TASK DIRECTIONS.
Please print only the top portion of the entries below, ending with the line that contains "53- SHIFT&nbsp;&nbsp;&nbsp;>&nbsp;&nbsp;&nbsp;S= [wieder]", exactly as written.

**** SUPPLIED RECORDS ****

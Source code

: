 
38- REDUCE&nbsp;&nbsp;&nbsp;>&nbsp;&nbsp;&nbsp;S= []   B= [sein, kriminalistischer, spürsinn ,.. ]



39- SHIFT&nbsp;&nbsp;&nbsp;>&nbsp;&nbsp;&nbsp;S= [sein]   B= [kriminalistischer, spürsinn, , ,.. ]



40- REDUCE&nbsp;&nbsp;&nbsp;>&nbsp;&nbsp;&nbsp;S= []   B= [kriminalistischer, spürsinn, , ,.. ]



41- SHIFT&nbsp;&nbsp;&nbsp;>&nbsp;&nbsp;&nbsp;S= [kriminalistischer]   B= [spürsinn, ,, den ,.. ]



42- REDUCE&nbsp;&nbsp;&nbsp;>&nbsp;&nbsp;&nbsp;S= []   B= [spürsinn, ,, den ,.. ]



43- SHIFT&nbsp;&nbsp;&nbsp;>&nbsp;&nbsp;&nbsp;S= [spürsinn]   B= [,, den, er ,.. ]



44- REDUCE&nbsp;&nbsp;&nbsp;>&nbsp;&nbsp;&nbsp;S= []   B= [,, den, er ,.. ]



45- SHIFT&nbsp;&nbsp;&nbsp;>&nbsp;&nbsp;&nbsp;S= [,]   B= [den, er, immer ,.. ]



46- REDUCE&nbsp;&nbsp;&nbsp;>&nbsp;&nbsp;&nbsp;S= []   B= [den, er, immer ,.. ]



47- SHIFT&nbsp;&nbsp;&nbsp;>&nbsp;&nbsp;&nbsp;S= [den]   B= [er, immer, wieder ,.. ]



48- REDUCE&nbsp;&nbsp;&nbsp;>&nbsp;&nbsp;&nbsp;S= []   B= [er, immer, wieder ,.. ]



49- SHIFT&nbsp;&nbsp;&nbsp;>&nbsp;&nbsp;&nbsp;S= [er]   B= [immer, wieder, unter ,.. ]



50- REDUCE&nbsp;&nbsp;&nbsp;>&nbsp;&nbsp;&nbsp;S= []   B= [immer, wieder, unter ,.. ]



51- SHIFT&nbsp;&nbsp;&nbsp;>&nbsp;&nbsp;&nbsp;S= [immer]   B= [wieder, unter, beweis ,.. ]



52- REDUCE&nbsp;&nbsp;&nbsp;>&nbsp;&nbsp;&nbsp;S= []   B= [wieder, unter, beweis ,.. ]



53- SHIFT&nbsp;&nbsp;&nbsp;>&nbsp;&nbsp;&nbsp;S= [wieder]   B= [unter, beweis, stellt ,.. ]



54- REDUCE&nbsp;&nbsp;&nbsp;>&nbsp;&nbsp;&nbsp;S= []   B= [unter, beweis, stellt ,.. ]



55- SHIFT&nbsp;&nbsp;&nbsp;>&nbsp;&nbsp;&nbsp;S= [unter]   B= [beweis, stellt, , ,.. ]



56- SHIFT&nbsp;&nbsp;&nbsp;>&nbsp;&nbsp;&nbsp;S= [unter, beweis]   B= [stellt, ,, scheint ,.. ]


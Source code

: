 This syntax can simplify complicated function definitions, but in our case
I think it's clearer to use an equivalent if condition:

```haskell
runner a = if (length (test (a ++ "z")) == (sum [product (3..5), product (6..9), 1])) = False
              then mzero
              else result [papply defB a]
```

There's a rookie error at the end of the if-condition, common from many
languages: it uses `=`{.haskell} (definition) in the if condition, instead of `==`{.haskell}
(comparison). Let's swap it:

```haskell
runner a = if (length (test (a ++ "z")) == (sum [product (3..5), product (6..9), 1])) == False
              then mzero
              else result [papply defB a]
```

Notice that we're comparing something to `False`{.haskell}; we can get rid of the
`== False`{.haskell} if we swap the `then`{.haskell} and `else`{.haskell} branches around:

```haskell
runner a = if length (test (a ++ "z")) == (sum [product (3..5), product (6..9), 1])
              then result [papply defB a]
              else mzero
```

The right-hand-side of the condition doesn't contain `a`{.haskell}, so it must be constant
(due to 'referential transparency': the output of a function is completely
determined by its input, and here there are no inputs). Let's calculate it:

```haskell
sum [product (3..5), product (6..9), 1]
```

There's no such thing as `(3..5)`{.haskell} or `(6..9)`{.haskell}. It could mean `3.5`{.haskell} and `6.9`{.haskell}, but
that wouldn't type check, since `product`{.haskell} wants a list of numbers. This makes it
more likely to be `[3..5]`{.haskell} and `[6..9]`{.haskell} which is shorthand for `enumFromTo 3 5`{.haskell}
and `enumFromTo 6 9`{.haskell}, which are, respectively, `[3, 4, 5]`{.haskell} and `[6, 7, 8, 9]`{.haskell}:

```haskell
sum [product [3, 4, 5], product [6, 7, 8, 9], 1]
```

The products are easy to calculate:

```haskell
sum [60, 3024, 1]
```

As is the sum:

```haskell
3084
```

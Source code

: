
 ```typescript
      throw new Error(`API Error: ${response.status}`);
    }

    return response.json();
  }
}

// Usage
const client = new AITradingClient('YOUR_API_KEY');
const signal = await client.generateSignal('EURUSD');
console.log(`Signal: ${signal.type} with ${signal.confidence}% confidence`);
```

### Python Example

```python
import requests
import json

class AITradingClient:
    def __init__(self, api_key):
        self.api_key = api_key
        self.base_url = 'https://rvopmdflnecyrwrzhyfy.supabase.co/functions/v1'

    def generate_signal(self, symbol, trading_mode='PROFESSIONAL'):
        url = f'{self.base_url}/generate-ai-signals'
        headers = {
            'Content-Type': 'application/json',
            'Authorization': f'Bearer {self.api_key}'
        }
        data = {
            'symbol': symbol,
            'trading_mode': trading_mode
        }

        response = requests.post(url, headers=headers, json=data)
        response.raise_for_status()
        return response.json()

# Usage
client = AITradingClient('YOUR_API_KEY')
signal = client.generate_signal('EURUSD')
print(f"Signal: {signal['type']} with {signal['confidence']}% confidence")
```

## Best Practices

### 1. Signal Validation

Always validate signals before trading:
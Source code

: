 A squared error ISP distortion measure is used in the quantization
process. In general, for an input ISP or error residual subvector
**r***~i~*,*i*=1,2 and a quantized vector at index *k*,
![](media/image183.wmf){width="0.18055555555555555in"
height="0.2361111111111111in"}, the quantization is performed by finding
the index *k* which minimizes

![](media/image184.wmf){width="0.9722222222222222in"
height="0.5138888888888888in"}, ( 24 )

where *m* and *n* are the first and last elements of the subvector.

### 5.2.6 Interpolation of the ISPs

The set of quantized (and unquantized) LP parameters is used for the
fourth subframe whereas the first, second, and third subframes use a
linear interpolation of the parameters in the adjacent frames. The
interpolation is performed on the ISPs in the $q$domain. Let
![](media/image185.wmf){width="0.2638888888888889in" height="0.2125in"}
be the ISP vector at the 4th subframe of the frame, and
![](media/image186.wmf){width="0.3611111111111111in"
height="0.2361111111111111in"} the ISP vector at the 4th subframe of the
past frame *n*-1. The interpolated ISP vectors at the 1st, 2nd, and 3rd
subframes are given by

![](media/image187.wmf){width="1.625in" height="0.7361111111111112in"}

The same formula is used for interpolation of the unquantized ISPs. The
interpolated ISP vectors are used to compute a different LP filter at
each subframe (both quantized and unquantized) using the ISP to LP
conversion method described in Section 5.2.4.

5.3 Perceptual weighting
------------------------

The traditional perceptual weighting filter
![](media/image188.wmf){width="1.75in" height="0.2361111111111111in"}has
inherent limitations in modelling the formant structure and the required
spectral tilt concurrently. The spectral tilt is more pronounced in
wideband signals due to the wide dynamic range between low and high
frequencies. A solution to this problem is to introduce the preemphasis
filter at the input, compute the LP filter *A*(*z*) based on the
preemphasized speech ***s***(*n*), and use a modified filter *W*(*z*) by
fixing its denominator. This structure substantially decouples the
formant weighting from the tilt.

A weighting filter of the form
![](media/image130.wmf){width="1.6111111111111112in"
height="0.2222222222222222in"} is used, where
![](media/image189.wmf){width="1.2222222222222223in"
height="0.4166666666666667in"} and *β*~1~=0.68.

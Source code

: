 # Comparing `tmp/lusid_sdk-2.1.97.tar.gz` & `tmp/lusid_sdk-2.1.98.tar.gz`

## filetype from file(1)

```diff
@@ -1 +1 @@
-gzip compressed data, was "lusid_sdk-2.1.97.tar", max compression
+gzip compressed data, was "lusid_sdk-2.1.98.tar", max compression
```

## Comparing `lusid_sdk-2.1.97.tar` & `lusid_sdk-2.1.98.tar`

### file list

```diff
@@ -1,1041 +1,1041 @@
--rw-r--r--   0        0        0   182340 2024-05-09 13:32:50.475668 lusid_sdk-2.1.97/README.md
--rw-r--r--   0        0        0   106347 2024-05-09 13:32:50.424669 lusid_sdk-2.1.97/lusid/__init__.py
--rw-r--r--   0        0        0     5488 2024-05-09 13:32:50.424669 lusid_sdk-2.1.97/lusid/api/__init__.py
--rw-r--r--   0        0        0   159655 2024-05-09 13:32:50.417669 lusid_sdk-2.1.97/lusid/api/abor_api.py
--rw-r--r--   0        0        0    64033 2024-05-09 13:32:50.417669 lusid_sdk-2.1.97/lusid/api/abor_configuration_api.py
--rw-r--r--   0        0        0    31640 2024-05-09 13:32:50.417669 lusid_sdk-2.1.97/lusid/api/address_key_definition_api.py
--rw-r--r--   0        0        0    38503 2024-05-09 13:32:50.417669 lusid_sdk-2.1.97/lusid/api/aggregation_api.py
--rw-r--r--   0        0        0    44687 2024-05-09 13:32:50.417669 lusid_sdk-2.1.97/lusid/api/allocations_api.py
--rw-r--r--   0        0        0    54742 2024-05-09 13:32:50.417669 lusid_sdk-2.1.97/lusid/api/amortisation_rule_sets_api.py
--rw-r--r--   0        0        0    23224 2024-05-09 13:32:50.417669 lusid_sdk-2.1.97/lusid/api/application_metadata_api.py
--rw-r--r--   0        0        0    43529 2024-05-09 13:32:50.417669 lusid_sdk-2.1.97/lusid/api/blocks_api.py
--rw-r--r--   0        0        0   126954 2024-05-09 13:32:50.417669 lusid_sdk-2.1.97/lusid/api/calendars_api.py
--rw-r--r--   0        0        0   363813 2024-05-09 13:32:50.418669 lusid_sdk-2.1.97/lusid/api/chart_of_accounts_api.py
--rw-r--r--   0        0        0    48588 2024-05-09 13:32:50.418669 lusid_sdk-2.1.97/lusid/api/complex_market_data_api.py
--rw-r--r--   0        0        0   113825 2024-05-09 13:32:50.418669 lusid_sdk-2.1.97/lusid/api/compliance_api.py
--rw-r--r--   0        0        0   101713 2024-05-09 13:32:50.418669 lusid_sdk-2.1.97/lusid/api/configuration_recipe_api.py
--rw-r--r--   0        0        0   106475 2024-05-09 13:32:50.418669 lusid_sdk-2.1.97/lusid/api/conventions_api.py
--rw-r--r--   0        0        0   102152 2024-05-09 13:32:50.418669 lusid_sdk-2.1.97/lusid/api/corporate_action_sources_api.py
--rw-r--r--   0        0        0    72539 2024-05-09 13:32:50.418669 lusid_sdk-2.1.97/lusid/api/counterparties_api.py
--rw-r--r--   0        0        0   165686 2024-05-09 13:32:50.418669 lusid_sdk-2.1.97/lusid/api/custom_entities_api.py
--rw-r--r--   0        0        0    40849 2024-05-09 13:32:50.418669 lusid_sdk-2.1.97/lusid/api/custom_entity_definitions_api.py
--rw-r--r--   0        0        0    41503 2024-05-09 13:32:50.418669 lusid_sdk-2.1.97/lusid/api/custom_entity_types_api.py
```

****

SOLUTION FOR THIS TASK.
Source code

: 
38- REDUCE&nbsp;&nbsp;&nbsp;>&nbsp;&nbsp;&nbsp;S= []   B= [sein, kriminalistischer, spürsinn ,.. ]



39- SHIFT&nbsp;&nbsp;&nbsp;>&nbsp;&nbsp;&nbsp;S= [sein]   B= [kriminalistischer, spürsinn, , ,.. ]



40- REDUCE&nbsp;&nbsp;&nbsp;>&nbsp;&nbsp;&nbsp;S= []   B= [kriminalistischer, spürsinn, , ,.. ]



41- SHIFT&nbsp;&nbsp;&nbsp;>&nbsp;&nbsp;&nbsp;S= [kriminalistischer]   B= [spürsinn, ,, den ,.. ]



42- REDUCE&nbsp;&nbsp;&nbsp;>&nbsp;&nbsp;&nbsp;S= []   B= [spürsinn, ,, den ,.. ]



43- SHIFT&nbsp;&nbsp;&nbsp;>&nbsp;&nbsp;&nbsp;S= [spürsinn]   B= [,, den, er ,.. ]



44- REDUCE&nbsp;&nbsp;&nbsp;>&nbsp;&nbsp;&nbsp;S= []   B= [,, den, er ,.. ]



45- SHIFT&nbsp;&nbsp;&nbsp;>&nbsp;&nbsp;&nbsp;S= [,]   B= [den, er, immer ,.. ]



46- REDUCE&nbsp;&nbsp;&nbsp;>&nbsp;&nbsp;&nbsp;S= []   B= [den, er, immer ,.. ]



47- SHIFT&nbsp;&nbsp;&nbsp;>&nbsp;&nbsp;&nbsp;S= [den]   B= [er, immer, wieder ,.. ]



48- REDUCE&nbsp;&nbsp;&nbsp;>&nbsp;&nbsp;&nbsp;S= []   B= [er, immer, wieder ,.. ]



49- SHIFT&nbsp;&nbsp;&nbsp;>&nbsp;&nbsp;&nbsp;S= [er]   B= [immer, wieder, unter ,.. ]



50- REDUCE&nbsp;&nbsp;&nbsp;>&nbsp;&nbsp;&nbsp;S= []   B= [immer, wieder, unter ,.. ]



51- SHIFT&nbsp;&nbsp;&nbsp;>&nbsp;&nbsp;&nbsp;S= [immer]   B= [wieder, unter, beweis ,.. ]



52- REDUCE&nbsp;&nbsp;&nbsp;>&nbsp;&nbsp;&nbsp;S= []   B= [wieder, unter, beweis ,.. ]



53- SHIFT&nbsp;&nbsp;&nbsp;>&nbsp;&nbsp;&nbsp;S= [wieder]   B= [unter, beweis, stellt ,.. ]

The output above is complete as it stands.